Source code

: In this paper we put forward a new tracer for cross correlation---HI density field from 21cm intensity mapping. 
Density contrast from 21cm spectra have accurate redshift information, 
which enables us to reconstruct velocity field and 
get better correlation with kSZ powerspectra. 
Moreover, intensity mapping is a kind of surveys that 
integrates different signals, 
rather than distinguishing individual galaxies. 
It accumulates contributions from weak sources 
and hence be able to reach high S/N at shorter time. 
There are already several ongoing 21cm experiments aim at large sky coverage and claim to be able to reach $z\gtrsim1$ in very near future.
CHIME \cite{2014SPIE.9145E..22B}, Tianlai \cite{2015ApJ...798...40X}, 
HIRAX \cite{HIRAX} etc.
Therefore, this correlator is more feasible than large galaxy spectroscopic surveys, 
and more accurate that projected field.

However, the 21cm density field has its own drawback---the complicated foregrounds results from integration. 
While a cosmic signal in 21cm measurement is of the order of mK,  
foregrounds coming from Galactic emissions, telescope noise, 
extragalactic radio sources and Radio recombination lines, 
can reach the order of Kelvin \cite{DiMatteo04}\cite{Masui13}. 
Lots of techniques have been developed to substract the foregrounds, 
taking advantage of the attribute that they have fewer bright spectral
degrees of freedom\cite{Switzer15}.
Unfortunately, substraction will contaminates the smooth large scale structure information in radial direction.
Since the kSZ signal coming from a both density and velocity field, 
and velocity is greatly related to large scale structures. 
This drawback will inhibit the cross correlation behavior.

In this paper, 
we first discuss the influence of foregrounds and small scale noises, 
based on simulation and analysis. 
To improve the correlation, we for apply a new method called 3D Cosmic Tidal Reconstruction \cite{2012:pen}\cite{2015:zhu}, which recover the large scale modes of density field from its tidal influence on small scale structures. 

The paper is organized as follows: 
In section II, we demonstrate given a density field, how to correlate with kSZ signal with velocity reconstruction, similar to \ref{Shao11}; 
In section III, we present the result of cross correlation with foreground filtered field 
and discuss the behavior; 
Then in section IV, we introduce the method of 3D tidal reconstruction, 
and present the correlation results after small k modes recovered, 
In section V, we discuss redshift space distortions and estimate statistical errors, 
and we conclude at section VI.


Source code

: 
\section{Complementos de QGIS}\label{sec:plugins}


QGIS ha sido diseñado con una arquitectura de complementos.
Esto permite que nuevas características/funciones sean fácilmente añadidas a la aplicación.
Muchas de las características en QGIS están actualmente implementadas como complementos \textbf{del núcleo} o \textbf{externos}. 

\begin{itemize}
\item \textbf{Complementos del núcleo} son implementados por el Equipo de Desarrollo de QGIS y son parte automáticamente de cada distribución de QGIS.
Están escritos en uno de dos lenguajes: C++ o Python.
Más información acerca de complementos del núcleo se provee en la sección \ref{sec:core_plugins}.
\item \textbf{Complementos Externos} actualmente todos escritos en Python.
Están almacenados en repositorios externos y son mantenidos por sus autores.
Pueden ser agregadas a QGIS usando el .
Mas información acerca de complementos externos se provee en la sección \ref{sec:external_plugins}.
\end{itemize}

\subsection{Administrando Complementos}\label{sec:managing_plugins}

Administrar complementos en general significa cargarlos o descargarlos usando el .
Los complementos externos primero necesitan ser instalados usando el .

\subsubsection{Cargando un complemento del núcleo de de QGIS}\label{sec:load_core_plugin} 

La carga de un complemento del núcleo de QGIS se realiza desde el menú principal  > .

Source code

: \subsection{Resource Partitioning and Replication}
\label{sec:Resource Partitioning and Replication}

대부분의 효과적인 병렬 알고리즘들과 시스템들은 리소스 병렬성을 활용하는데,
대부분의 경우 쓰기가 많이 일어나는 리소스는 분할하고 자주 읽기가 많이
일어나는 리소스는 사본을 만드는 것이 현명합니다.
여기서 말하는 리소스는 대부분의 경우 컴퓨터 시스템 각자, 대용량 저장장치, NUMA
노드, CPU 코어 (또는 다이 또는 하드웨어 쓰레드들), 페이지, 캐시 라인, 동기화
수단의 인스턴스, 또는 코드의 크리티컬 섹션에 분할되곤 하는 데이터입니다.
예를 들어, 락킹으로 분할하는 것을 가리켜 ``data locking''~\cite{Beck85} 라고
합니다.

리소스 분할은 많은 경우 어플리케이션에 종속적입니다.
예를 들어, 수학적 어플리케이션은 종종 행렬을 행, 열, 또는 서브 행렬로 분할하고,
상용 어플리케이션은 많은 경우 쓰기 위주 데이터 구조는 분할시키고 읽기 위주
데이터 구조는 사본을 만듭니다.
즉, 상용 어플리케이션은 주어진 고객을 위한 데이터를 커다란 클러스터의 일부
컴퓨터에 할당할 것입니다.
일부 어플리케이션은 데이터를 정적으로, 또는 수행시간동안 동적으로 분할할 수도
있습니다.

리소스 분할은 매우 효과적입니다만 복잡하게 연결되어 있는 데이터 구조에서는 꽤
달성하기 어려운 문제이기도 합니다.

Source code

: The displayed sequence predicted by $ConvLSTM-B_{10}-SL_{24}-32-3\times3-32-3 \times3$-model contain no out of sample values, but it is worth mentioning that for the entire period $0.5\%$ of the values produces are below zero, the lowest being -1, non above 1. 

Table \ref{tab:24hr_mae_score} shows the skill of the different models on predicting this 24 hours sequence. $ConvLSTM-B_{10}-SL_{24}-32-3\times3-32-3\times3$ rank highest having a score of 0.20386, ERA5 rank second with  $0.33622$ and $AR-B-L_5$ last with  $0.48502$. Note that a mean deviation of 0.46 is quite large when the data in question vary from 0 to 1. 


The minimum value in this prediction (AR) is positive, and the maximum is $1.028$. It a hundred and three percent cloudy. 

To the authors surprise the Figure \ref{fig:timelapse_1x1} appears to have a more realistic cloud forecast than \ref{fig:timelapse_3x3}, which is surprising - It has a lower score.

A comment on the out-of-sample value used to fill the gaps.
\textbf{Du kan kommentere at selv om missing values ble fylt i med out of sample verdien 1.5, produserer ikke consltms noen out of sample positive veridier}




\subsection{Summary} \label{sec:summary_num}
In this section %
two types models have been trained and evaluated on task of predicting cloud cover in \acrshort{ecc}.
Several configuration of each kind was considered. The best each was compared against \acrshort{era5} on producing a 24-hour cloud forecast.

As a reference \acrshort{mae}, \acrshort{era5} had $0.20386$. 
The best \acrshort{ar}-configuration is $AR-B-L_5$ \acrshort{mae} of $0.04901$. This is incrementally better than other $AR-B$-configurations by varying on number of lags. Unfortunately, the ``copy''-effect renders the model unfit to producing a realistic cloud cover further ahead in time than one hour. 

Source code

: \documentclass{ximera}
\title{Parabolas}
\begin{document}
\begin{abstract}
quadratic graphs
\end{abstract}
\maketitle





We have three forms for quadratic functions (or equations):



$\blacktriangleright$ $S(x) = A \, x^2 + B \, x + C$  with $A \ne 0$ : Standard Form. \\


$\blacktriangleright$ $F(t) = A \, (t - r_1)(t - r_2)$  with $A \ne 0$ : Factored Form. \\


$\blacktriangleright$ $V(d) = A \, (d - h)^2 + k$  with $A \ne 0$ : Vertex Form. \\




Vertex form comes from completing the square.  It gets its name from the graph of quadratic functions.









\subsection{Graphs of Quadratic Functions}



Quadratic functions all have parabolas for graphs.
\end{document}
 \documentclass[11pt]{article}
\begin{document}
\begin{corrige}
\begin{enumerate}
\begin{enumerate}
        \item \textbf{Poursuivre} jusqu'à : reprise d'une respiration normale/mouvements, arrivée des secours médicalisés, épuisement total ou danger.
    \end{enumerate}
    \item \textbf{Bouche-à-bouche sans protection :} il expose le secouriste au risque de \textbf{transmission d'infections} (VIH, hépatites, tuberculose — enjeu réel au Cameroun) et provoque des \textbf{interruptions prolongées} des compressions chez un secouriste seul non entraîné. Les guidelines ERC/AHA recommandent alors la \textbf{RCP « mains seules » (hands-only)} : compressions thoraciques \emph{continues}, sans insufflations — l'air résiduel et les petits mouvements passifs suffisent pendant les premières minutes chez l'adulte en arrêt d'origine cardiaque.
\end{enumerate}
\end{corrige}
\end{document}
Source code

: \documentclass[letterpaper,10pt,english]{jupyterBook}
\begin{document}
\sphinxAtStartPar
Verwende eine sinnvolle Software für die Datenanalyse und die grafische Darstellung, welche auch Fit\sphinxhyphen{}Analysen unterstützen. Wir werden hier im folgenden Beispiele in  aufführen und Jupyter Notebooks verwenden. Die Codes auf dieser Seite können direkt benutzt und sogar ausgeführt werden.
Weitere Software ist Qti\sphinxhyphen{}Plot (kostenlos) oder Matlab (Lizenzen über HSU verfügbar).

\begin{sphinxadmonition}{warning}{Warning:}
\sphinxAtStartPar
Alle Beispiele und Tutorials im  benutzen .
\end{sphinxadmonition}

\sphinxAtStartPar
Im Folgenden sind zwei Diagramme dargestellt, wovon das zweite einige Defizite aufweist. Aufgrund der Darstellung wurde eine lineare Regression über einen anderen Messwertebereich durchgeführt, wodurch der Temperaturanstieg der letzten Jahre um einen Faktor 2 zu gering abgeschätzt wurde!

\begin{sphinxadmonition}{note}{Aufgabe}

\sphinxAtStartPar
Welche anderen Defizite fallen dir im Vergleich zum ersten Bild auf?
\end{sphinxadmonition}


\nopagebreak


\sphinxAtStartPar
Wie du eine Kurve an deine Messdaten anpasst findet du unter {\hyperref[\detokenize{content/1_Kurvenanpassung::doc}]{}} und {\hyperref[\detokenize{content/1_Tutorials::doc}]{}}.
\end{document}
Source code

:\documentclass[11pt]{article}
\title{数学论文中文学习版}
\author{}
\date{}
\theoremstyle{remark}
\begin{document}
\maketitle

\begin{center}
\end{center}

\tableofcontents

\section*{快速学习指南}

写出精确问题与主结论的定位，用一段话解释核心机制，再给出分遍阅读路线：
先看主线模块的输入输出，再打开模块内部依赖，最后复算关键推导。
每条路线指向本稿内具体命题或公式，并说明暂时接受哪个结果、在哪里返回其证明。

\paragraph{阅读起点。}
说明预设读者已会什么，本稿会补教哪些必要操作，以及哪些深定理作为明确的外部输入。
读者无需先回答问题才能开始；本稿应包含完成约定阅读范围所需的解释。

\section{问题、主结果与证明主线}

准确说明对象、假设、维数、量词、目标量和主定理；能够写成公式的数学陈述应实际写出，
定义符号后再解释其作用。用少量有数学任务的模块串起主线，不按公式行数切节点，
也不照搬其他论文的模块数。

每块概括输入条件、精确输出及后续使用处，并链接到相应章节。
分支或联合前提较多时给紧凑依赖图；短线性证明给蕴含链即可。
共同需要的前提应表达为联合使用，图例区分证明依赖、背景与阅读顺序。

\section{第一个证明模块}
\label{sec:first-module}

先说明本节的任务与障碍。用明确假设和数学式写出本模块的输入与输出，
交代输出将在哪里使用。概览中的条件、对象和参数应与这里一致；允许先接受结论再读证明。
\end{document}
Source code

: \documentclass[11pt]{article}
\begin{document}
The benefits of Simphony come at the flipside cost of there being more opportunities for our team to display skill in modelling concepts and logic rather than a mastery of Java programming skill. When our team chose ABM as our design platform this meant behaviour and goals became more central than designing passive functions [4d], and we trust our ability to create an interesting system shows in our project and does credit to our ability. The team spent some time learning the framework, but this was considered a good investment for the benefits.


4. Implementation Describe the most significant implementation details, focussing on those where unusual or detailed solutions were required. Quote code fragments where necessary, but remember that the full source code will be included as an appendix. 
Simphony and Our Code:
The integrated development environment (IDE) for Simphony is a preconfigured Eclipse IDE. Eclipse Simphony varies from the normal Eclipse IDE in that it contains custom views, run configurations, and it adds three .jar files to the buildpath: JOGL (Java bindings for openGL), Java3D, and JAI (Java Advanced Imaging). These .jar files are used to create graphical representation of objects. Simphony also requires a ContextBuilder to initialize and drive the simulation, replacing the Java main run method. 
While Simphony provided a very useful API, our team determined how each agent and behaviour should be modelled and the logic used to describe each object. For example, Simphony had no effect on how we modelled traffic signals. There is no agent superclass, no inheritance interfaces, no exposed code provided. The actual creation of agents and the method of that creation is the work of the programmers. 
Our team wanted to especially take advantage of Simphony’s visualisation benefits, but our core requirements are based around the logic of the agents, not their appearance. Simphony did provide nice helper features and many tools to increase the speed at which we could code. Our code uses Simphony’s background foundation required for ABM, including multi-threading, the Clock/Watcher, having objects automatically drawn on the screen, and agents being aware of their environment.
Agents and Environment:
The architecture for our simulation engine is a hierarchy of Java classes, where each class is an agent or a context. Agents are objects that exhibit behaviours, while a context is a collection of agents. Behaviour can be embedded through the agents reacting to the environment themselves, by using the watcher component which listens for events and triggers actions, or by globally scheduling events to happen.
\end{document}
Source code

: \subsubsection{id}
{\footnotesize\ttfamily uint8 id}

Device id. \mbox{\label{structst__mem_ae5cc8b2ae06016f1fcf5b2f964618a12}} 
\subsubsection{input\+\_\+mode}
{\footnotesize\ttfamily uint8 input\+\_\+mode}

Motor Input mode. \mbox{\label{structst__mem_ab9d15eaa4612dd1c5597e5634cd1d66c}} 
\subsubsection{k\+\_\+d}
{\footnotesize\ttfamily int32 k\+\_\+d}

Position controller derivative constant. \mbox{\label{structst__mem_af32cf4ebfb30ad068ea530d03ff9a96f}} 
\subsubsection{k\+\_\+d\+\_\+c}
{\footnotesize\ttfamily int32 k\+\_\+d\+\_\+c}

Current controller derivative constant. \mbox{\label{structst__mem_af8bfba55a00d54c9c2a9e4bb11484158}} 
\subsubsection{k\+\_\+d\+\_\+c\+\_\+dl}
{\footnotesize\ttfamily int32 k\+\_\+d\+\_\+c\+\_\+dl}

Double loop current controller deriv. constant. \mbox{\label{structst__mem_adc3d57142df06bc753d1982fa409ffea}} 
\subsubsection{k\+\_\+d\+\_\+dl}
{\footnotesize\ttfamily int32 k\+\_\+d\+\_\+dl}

□ □ □ □

What to do: In the records above, find each line that holds the word "provee"; copy all such lines.

Finished task:
Más información acerca de complementos del núcleo se provee en la sección \ref{sec:core_plugins}.
Mas información acerca de complementos externos se provee en la sección \ref{sec:external_plugins}.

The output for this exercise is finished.